Configuration for the model, should be a dictionary conforming to [ConfigDict][pydantic.config.ConfigDict].

classmethod normalize_provider_name(v: str) str[source]

Helper method for normalizing the names of providers to a consistent structure.

parameter_map: BaseAPIParameterMap
provider_name: str
records_per_page: int
request_delay: float
search_config_defaults() dict[str, Any][source]

Convenience Method for retrieving ProviderConfig fields as a dict. Useful for providing the missing information needed to create a SearchAPIConfig object for a provider when only the provider_name has been provided.

Returns:

A dictionary containing the URL, name, records_per_page, and request_delay

for the current provider.

Return type:

(dict)

structure(flatten: bool = False, show_value_attributes: bool = True) str[source]

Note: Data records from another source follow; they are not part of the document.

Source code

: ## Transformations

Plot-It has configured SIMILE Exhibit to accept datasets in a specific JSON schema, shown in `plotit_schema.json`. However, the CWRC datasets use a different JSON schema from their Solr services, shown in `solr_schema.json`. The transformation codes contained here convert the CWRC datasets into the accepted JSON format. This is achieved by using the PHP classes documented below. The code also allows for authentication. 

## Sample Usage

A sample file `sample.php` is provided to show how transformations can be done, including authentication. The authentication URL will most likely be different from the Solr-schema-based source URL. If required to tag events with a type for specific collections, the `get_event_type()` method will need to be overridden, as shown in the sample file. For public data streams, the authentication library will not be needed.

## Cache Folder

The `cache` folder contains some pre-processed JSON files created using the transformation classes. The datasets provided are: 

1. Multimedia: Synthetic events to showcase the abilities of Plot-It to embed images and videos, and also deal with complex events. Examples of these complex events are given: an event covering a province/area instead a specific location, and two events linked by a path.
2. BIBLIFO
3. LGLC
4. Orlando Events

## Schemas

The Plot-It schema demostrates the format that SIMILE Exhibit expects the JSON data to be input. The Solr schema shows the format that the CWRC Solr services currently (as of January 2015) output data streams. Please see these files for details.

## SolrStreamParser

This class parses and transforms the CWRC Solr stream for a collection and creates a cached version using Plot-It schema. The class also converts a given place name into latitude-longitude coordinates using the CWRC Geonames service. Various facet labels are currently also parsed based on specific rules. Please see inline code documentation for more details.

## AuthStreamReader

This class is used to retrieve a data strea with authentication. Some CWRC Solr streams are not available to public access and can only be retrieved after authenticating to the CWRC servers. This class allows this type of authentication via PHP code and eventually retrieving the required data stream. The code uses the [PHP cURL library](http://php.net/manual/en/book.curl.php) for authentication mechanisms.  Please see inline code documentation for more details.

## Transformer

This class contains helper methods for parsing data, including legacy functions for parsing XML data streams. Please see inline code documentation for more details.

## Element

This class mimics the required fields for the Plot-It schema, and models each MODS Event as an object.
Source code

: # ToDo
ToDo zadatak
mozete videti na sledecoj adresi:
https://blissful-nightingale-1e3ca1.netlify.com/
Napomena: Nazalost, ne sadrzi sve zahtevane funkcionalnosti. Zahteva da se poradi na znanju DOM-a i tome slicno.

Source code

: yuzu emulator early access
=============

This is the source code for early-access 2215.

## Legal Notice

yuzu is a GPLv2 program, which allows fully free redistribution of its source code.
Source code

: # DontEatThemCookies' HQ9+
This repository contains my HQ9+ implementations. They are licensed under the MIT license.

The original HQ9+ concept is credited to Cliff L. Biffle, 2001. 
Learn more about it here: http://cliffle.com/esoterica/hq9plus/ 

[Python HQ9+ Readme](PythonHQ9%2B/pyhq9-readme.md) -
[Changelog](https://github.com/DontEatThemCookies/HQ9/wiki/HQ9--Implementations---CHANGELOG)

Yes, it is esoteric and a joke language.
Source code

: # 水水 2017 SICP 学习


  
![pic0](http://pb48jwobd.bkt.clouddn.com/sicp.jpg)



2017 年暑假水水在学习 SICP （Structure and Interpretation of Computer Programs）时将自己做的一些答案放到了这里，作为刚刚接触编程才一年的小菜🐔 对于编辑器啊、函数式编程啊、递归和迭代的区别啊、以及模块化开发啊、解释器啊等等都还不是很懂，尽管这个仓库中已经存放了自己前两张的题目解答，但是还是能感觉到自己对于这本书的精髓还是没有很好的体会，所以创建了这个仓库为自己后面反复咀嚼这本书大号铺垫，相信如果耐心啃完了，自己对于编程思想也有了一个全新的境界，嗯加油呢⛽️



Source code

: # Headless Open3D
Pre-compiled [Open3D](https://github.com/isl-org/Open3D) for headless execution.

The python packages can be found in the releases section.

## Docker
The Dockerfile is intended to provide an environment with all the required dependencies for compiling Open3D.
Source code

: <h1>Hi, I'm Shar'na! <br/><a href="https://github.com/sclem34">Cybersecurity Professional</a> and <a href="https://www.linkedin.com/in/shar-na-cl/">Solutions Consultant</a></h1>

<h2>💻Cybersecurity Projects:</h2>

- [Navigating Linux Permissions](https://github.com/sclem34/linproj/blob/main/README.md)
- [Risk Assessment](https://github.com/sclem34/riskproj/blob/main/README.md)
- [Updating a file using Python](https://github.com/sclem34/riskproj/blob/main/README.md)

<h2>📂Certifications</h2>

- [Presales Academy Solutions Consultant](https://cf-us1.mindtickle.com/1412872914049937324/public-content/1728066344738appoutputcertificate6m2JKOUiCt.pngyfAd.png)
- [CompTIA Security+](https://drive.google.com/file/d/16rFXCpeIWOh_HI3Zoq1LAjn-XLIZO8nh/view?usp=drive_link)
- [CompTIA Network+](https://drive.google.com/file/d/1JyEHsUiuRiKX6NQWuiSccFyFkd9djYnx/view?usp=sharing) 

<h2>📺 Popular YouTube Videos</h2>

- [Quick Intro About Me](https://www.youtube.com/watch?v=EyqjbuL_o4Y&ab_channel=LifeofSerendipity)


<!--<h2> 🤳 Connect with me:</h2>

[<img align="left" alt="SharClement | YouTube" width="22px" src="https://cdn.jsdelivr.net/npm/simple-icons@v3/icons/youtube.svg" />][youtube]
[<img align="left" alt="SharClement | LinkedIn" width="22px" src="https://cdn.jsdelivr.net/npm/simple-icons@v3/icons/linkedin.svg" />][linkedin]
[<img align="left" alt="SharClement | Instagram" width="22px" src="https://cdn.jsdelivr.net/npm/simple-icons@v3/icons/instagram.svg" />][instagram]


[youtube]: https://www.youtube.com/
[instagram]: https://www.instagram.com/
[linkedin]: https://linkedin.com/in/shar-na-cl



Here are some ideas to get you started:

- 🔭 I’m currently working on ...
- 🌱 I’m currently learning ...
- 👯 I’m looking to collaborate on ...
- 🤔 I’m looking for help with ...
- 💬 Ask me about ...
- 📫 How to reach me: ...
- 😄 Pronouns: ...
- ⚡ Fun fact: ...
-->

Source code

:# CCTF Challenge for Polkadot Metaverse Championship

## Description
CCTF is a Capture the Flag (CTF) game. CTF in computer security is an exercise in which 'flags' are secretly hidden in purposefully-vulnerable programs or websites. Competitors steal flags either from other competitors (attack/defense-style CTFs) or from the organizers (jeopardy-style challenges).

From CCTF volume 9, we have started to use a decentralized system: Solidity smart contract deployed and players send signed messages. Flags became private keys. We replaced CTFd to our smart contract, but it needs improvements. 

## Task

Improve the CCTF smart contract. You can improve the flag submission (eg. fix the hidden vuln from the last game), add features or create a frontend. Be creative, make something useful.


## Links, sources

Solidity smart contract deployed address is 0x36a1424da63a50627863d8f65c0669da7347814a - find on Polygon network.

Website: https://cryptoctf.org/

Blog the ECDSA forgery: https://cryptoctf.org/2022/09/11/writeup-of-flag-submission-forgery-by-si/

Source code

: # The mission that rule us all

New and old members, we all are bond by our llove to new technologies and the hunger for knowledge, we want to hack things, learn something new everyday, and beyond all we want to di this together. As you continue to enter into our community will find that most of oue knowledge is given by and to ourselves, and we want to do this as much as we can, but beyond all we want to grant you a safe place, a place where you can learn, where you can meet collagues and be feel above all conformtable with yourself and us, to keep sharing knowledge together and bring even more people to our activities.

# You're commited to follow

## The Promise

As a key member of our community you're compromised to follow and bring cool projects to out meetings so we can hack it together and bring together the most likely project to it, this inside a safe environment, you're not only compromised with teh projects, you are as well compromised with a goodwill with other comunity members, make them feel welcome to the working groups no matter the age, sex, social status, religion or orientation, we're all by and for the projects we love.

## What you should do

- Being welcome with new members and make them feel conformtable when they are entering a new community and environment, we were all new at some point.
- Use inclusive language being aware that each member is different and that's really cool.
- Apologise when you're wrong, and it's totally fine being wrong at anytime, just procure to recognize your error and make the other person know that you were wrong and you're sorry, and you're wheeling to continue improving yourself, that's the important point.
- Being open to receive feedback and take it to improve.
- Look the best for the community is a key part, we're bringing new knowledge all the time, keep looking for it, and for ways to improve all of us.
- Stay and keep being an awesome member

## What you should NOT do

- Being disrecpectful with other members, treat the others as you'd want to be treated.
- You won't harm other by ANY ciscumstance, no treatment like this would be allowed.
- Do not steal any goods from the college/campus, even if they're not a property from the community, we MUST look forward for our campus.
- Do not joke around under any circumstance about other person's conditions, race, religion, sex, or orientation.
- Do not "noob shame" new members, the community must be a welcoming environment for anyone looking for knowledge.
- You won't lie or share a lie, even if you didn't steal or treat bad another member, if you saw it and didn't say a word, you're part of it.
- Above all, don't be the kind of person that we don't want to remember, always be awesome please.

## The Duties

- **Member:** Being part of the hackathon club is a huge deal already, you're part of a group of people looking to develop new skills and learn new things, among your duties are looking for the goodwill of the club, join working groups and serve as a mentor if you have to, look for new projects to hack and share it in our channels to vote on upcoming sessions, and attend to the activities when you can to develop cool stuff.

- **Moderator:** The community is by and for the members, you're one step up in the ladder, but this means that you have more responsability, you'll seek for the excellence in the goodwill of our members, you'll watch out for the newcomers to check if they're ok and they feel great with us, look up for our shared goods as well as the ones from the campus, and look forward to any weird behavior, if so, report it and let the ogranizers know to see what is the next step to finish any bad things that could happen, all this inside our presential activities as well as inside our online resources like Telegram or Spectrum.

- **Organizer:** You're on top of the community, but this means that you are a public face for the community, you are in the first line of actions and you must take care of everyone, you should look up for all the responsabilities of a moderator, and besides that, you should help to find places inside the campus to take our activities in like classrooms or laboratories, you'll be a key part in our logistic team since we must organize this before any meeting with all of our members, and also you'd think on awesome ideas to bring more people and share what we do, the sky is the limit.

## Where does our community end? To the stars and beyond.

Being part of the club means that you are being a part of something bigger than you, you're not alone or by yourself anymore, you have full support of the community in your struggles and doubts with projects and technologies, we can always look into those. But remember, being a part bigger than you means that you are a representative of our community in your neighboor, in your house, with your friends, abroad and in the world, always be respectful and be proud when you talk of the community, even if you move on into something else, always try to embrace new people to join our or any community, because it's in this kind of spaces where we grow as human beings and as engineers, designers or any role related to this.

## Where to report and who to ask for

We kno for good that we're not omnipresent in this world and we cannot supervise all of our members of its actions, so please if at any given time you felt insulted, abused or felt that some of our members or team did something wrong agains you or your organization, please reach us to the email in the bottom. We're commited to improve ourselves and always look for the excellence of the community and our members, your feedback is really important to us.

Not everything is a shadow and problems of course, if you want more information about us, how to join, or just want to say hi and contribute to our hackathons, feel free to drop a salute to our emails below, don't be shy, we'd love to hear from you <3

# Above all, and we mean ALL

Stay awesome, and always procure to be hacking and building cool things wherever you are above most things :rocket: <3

Helper method that shows the current structure of the ProviderConfig.

classmethod validate_base_url(v: str) str[source]

Validates the current url and raises an APIParameterException if invalid.

classmethod validate_docs_url(v: str | None) str | None[source]

Validates the documentation url and raises an APIParameterException if invalid.

scholar_flux.api.models.provider_registry module

The scholar_flux.models.provider_registry module implements the ProviderRegistry class which extends a dictionary to map provider names to their scholar_flux ProviderConfig.

When scholar_flux uses a provider_name to create a SearchAPI or SearchCoordinator, the package-level provider_registry is instantiated and referenced to retrieve the necessary configuration for easier interaction and specification of APIs.

class scholar_flux.api.models.provider_registry.ProviderRegistry(dict=None, /, **kwargs)[source]

Bases: BaseProviderDict

The ProviderRegistry implementation allows the smooth and efficient retrieval of API parameter maps and default configuration settings to aid in the creation of a SearchAPI that is specific to the current API.

Note that the ProviderRegistry uses the ProviderConfig._normalize_name to ignore underscores and case-sensitivity.

- ProviderRegistry.from_defaults

Dynamically imports configurations stored within scholar_flux.api.providers, and fails gracefully if a provider’s module does not contain a ProviderConfig.

- ProviderRegistry.get

resolves a provider name to its ProviderConfig if it exists in the registry.

- ProviderRegistry.get_from_url

resolves a provider URL to its ProviderConfig if it exists in the registry.

add(provider_config: ProviderConfig) None[source]

Helper method for adding a new provider to the provider registry.

create(provider_name: str, **kwargs) ProviderConfig[source]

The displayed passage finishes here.